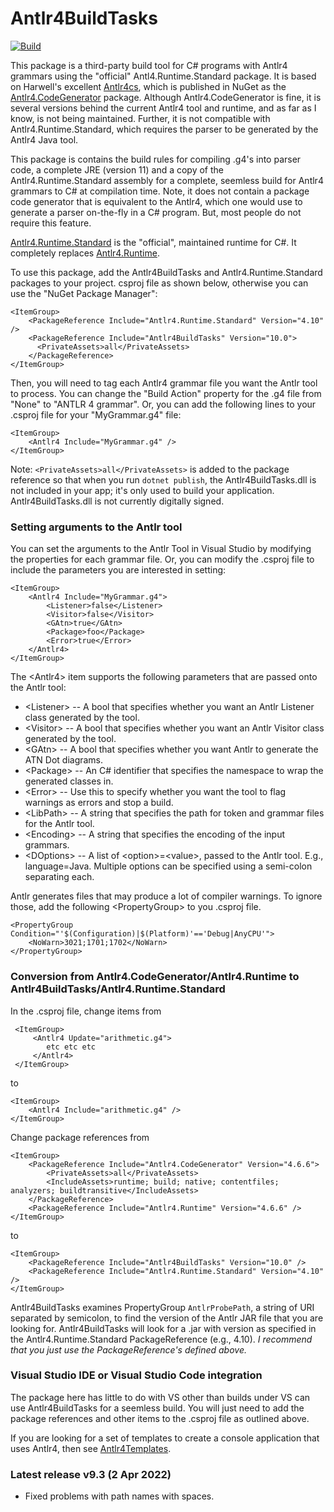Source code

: # Antlr4BuildTasks

[![Build](https://github.com/kaby76/Antlr4BuildTasks/workflows/.NET/badge.svg)](https://github.com/kaby76/Antlr4BuildTasks/actions?query=workflow%3A.NET)

This package is a third-party build tool for C# programs with Antlr4 grammars
using the "official" Antl4.Runtime.Standard package.
It is based on Harwell's excellent [Antlr4cs](https://github.com/tunnelvisionlabs/antlr4cs),
which is published in NuGet as the [Antlr4.CodeGenerator](https://www.nuget.org/packages/Antlr4.CodeGenerator/)
package. Although Antlr4.CodeGenerator is fine, it is several versions behind the current
Antlr4 tool and runtime, and as far as I know, is not being maintained. Further, it is not compatible
with Antlr4.Runtime.Standard, which requires the parser to be generated by the Antlr4 Java tool.

This package is contains the build rules for compiling .g4's into parser code, a complete JRE
(version 11) and a copy of the Antlr4.Runtime.Standard assembly for a complete, seemless build
for Antlr4 grammars to C# at compilation time. Note, it does not contain a package code generator
that is equivalent to the Antlr4, which one would use to generate a parser on-the-fly in a C# program.
But, most people do not require this feature.

[Antlr4.Runtime.Standard](https://www.nuget.org/packages/Antlr4.Runtime.Standard/)
is the "official", maintained runtime for C#. It completely
replaces [Antlr4.Runtime](https://www.nuget.org/packages/Antlr4.Runtime/).

To use this package, add the Antlr4BuildTasks and Antlr4.Runtime.Standard packages
to your project. csproj file as shown below, otherwise you can use the "NuGet Package Manager":

    <ItemGroup>
        <PackageReference Include="Antlr4.Runtime.Standard" Version="4.10" />
        <PackageReference Include="Antlr4BuildTasks" Version="10.0">
          <PrivateAssets>all</PrivateAssets>
        </PackageReference>
    </ItemGroup>
    
Then, you will need to tag each Antlr4 grammar file you want the Antlr tool to process. You can change the
"Build Action" property for the .g4 file from "None" to "ANTLR 4 grammar". Or, you can add the following lines
to your .csproj file for your "MyGrammar.g4" file:

    <ItemGroup>
        <Antlr4 Include="MyGrammar.g4" />
    </ItemGroup>

Note: `<PrivateAssets>all</PrivateAssets>` is added to the package reference
so that when you run `dotnet publish`, the Antlr4BuildTasks.dll is not included
in your app; it's only used to build your application.
Antlr4BuildTasks.dll is not currently digitally signed.
    
### Setting arguments to the Antlr tool

You can set the arguments to the Antlr Tool in Visual Studio by modifying the properties
for each grammar file. Or, you can modify the .csproj file to include the parameters you are
interested in setting:

    <ItemGroup>
        <Antlr4 Include="MyGrammar.g4">
            <Listener>false</Listener>
            <Visitor>false</Visitor>
            <GAtn>true</GAtn>
            <Package>foo</Package>
            <Error>true</Error>
        </Antlr4>
    </ItemGroup>


The &lt;Antlr4&gt; item supports the following parameters that are passed onto the Antlr tool:

* &lt;Listener&gt; -- A bool that specifies whether you want an
Antlr Listener class generated by the tool.
* &lt;Visitor&gt; -- A bool that specifies whether you want an
Antlr Visitor class generated by the tool.
* &lt;GAtn&gt; -- A bool that specifies whether you want
Antlr to generate the ATN Dot diagrams.
* &lt;Package&gt; -- An C# identifier that specifies the namespace to wrap
the generated classes in.
* &lt;Error&gt; -- Use this to specify whether you want the tool to
flag warnings as errors and stop a build.
* &lt;LibPath&gt; -- A string that specifies the path for token and grammar files
for the Antlr tool.
* &lt;Encoding&gt; -- A string that specifies the encoding of the input grammars.
* &lt;DOptions&gt; -- A list of &lt;option&gt;=&lt;value&gt;, passed to the Antlr tool. E.g.,
language=Java. Multiple options can be specified using a semi-colon separating each.

Antlr generates files that may produce a lot of compiler warnings. To ignore those,
add the following &lt;PropertyGroup&gt; to you .csproj file.

    <PropertyGroup Condition="'$(Configuration)|$(Platform)'=='Debug|AnyCPU'">
        <NoWarn>3021;1701;1702</NoWarn>
    </PropertyGroup>

### Conversion from Antlr4.CodeGenerator/Antlr4.Runtime to Antlr4BuildTasks/Antlr4.Runtime.Standard

In the .csproj file, change items from

     <ItemGroup>
         <Antlr4 Update="arithmetic.g4">
            etc etc etc
         </Antlr4>
     </ItemGroup>


to

    <ItemGroup>
        <Antlr4 Include="arithmetic.g4" />
    </ItemGroup>

Change package references from

    <ItemGroup>
        <PackageReference Include="Antlr4.CodeGenerator" Version="4.6.6">
            <PrivateAssets>all</PrivateAssets>
            <IncludeAssets>runtime; build; native; contentfiles; analyzers; buildtransitive</IncludeAssets>
        </PackageReference>
        <PackageReference Include="Antlr4.Runtime" Version="4.6.6" />
    </ItemGroup>

to

    <ItemGroup>
        <PackageReference Include="Antlr4BuildTasks" Version="10.0" />
        <PackageReference Include="Antlr4.Runtime.Standard" Version="4.10" />
    </ItemGroup>


Antlr4BuildTasks examines PropertyGroup `AntlrProbePath`, a string of URI
separated by semicolon, to find the version
of the Antlr JAR file that you are looking for. Antlr4BuildTasks will look for a .jar
with version as specified in the Antlr4.Runtime.Standard PackageReference (e.g., 4.10).
_I recommend that you just use the PackageReference's defined above._

### Visual Studio IDE or Visual Studio Code integration

The package here has little to do with VS other than builds under VS can use Antlr4BuildTasks
for a seemless build. You will just need to add the package references and other items to
the .csproj file as outlined above.

If you are looking for a set of templates to create a console application that uses Antlr4,
then see [Antlr4Templates](https://github.com/kaby76/Antlr4Templates).

### Latest release v9.3 (2 Apr 2022)

* Fixed problems with path names with spaces.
------------------------------------------------------------------------
(WHAT NEEDS TO BE DONE):
An exact transcription of the material is required, without any pictures.

(SOLUTION TO THIS PROBLEM):
Source code

: # Antlr4BuildTasks

[![Build](https://github.com/kaby76/Antlr4BuildTasks/workflows/.NET/badge.svg)](https://github.com/kaby76/Antlr4BuildTasks/actions?query=workflow%3A.NET)

This package is a third-party build tool for C# programs with Antlr4 grammars
using the "official" Antl4.Runtime.Standard package.
It is based on Harwell's excellent [Antlr4cs](https://github.com/tunnelvisionlabs/antlr4cs),
which is published in NuGet as the [Antlr4.CodeGenerator](https://www.nuget.org/packages/Antlr4.CodeGenerator/)
package. Although Antlr4.CodeGenerator is fine, it is several versions behind the current
Antlr4 tool and runtime, and as far as I know, is not being maintained. Further, it is not compatible
with Antlr4.Runtime.Standard, which requires the parser to be generated by the Antlr4 Java tool.

This package is contains the build rules for compiling .g4's into parser code, a complete JRE
(version 11) and a copy of the Antlr4.Runtime.Standard assembly for a complete, seemless build
for Antlr4 grammars to C# at compilation time. Note, it does not contain a package code generator
that is equivalent to the Antlr4, which one would use to generate a parser on-the-fly in a C# program.
But, most people do not require this feature.

[Antlr4.Runtime.Standard](https://www.nuget.org/packages/Antlr4.Runtime.Standard/)
is the "official", maintained runtime for C#. It completely
replaces [Antlr4.Runtime](https://www.nuget.org/packages/Antlr4.Runtime/).

To use this package, add the Antlr4BuildTasks and Antlr4.Runtime.Standard packages
to your project. csproj file as shown below, otherwise you can use the "NuGet Package Manager":

    <ItemGroup>
        <PackageReference Include="Antlr4.Runtime.Standard" Version="4.10" />
        <PackageReference Include="Antlr4BuildTasks" Version="10.0">
          <PrivateAssets>all</PrivateAssets>
        </PackageReference>
    </ItemGroup>
    
Then, you will need to tag each Antlr4 grammar file you want the Antlr tool to process. You can change the
"Build Action" property for the .g4 file from "None" to "ANTLR 4 grammar". Or, you can add the following lines
to your .csproj file for your "MyGrammar.g4" file:

    <ItemGroup>
        <Antlr4 Include="MyGrammar.g4" />
    </ItemGroup>

Note: `<PrivateAssets>all</PrivateAssets>` is added to the package reference
so that when you run `dotnet publish`, the Antlr4BuildTasks.dll is not included
in your app; it's only used to build your application.
Antlr4BuildTasks.dll is not currently digitally signed.
    
### Setting arguments to the Antlr tool

You can set the arguments to the Antlr Tool in Visual Studio by modifying the properties
for each grammar file. Or, you can modify the .csproj file to include the parameters you are
interested in setting:

    <ItemGroup>
        <Antlr4 Include="MyGrammar.g4">
            <Listener>false</Listener>
            <Visitor>false</Visitor>
            <GAtn>true</GAtn>
            <Package>foo</Package>
            <Error>true</Error>
        </Antlr4>
    </ItemGroup>


The &lt;Antlr4&gt; item supports the following parameters that are passed onto the Antlr tool:

* &lt;Listener&gt; -- A bool that specifies whether you want an
Antlr Listener class generated by the tool.
* &lt;Visitor&gt; -- A bool that specifies whether you want an
Antlr Visitor class generated by the tool.
* &lt;GAtn&gt; -- A bool that specifies whether you want
Antlr to generate the ATN Dot diagrams.
* &lt;Package&gt; -- An C# identifier that specifies the namespace to wrap
the generated classes in.
* &lt;Error&gt; -- Use this to specify whether you want the tool to
flag warnings as errors and stop a build.
* &lt;LibPath&gt; -- A string that specifies the path for token and grammar files
for the Antlr tool.
* &lt;Encoding&gt; -- A string that specifies the encoding of the input grammars.
* &lt;DOptions&gt; -- A list of &lt;option&gt;=&lt;value&gt;, passed to the Antlr tool. E.g.,
language=Java. Multiple options can be specified using a semi-colon separating each.

Antlr generates files that may produce a lot of compiler warnings. To ignore those,
add the following &lt;PropertyGroup&gt; to you .csproj file.

    <PropertyGroup Condition="'$(Configuration)|$(Platform)'=='Debug|AnyCPU'">
        <NoWarn>3021;1701;1702</NoWarn>
    </PropertyGroup>

### Conversion from Antlr4.CodeGenerator/Antlr4.Runtime to Antlr4BuildTasks/Antlr4.Runtime.Standard

In the .csproj file, change items from

     <ItemGroup>
         <Antlr4 Update="arithmetic.g4">
            etc etc etc
         </Antlr4>
     </ItemGroup>


to

    <ItemGroup>
        <Antlr4 Include="arithmetic.g4" />
    </ItemGroup>

Change package references from

    <ItemGroup>
        <PackageReference Include="Antlr4.CodeGenerator" Version="4.6.6">
            <PrivateAssets>all</PrivateAssets>
            <IncludeAssets>runtime; build; native; contentfiles; analyzers; buildtransitive</IncludeAssets>
        </PackageReference>
        <PackageReference Include="Antlr4.Runtime" Version="4.6.6" />
    </ItemGroup>

to

    <ItemGroup>
        <PackageReference Include="Antlr4BuildTasks" Version="10.0" />
        <PackageReference Include="Antlr4.Runtime.Standard" Version="4.10" />
    </ItemGroup>


Antlr4BuildTasks examines PropertyGroup `AntlrProbePath`, a string of URI
separated by semicolon, to find the version
of the Antlr JAR file that you are looking for. Antlr4BuildTasks will look for a .jar
with version as specified in the Antlr4.Runtime.Standard PackageReference (e.g., 4.10).
_I recommend that you just use the PackageReference's defined above._

### Visual Studio IDE or Visual Studio Code integration

The package here has little to do with VS other than builds under VS can use Antlr4BuildTasks
for a seemless build. You will just need to add the package references and other items to
the .csproj file as outlined above.

If you are looking for a set of templates to create a console application that uses Antlr4,
then see [Antlr4Templates](https://github.com/kaby76/Antlr4Templates).

### Latest release v9.3 (2 Apr 2022)

* Fixed problems with path names with spaces.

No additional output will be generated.